The new-generation, high-definition oil-based mud borehole imagers measure button impedances, which are often inverted to produce images of the formation resistivity, formation permittivity, and sensor standoff. These images, each reflecting a unique aspect of the downhole media, can provide a comprehensive understanding of the reservoir’s secondary porosity, i.e., fractures and vugs. To understand and validate the inversion behavior on fractures and vugs, synthetic logs of axisymmetric 2D fractures and vugs are generated and inverted. While the inverted medium properties follow the variation of the fracture-filling materials, the inverted standoff is shown to be a reliable indication of the fracture open/closed conditions.
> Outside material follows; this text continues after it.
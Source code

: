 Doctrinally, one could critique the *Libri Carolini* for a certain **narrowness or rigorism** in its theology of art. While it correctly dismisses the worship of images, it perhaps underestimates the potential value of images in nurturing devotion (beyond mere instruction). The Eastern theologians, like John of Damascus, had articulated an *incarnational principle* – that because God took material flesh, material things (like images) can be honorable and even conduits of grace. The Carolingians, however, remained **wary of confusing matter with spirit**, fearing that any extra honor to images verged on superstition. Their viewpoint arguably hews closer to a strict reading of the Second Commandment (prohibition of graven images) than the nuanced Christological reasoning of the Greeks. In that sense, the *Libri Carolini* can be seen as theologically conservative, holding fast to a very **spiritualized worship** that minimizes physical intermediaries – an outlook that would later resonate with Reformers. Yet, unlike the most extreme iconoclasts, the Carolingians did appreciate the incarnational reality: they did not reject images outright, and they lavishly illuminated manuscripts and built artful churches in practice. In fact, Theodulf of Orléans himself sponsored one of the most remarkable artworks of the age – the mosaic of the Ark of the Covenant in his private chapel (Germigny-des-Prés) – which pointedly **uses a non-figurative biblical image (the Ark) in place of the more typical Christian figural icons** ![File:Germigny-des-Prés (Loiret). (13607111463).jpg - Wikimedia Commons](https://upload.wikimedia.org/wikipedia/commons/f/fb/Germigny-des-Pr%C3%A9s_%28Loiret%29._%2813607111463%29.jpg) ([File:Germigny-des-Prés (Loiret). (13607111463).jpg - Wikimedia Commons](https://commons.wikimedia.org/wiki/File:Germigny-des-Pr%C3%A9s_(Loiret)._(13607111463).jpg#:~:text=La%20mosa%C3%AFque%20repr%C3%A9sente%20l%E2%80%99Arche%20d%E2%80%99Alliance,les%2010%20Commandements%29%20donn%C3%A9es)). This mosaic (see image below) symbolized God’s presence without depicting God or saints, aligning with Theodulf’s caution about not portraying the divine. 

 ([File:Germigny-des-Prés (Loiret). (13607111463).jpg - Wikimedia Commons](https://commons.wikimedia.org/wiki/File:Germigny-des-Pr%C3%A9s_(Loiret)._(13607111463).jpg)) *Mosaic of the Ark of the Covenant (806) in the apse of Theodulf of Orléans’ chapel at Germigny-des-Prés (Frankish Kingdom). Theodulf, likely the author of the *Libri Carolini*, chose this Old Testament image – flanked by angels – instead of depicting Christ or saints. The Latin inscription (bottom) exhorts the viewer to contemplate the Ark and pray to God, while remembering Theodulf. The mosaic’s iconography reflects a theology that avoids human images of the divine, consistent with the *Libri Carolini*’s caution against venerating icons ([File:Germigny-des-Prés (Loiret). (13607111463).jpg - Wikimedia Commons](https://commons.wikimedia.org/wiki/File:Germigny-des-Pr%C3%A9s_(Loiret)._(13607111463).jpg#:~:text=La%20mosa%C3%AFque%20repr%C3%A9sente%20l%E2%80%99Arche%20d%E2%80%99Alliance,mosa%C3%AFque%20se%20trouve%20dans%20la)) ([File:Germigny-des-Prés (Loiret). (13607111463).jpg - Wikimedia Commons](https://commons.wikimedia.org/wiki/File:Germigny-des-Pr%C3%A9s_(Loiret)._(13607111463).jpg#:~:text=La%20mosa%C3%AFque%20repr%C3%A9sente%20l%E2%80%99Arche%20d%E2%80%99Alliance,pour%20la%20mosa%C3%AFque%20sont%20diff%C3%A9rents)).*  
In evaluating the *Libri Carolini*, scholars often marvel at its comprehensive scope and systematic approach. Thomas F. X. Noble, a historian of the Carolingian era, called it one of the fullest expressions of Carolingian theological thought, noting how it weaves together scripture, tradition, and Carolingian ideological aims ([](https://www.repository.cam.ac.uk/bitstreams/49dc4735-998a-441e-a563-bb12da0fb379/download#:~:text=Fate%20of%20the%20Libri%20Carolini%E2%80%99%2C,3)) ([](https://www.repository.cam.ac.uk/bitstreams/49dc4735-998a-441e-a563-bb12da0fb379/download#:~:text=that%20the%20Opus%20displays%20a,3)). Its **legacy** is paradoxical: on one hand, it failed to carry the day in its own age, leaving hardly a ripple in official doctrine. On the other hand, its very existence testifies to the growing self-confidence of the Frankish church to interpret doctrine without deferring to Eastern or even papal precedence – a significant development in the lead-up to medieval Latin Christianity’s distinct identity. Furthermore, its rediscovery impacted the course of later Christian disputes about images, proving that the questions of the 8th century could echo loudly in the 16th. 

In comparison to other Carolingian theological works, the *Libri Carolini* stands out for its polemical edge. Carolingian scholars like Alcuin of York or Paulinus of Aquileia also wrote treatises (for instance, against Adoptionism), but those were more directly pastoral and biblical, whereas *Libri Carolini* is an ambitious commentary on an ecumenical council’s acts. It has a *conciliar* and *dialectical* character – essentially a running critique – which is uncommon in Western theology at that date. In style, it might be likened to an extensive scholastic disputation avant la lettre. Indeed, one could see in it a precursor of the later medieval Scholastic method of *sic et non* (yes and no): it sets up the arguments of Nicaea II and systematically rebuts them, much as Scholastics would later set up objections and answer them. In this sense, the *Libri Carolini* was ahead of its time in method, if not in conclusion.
Specifically, an increased inverted standoff would always appear for mud-filled open fractures, which is further validated by laboratory measurements on artificial fractures and vugs. Numerical tests indicate that mineral-filled fractures may also lead to some variations on the inverted standoff when the resistivity contrast between the mineral-filling material and the host formation is high. Therefore, an elevated standoff may also be associated with a mineral-filled fracture. The modeling and inversion help reveal the connection between the response of the inverted parameters and the actual fracture characteristics. When the fractures are open and filled with mud, the inversion obtains an equivalent standoff at the fractures. This equivalent standoff increases not only with fracture width but also with the resistivity of the host formation. As a result, a fracture may have varying amplitudes in different formation layers. The fracture modeling and inversion also allow us to understand the prevalent existence of conductive fractures observed in the field. It is commonly thought that the resistivity of oil-based mud is always higher than that of the formation. However, this is only true at traditional operating frequencies. Because of mud dispersion, the mud resistivity is different at the two operating frequencies. For an open, mud-filled, resistive fracture to turn conductive, the formation resistivity only needs to exceed the mud resistivity at the higher operating frequency, which is typically on the order of a few 100 Ω·m instead of many 1,000 Ω·m at the lower operating frequency. As a result, an open fracture could be easily conductive in one layer but resistive in another formation layer.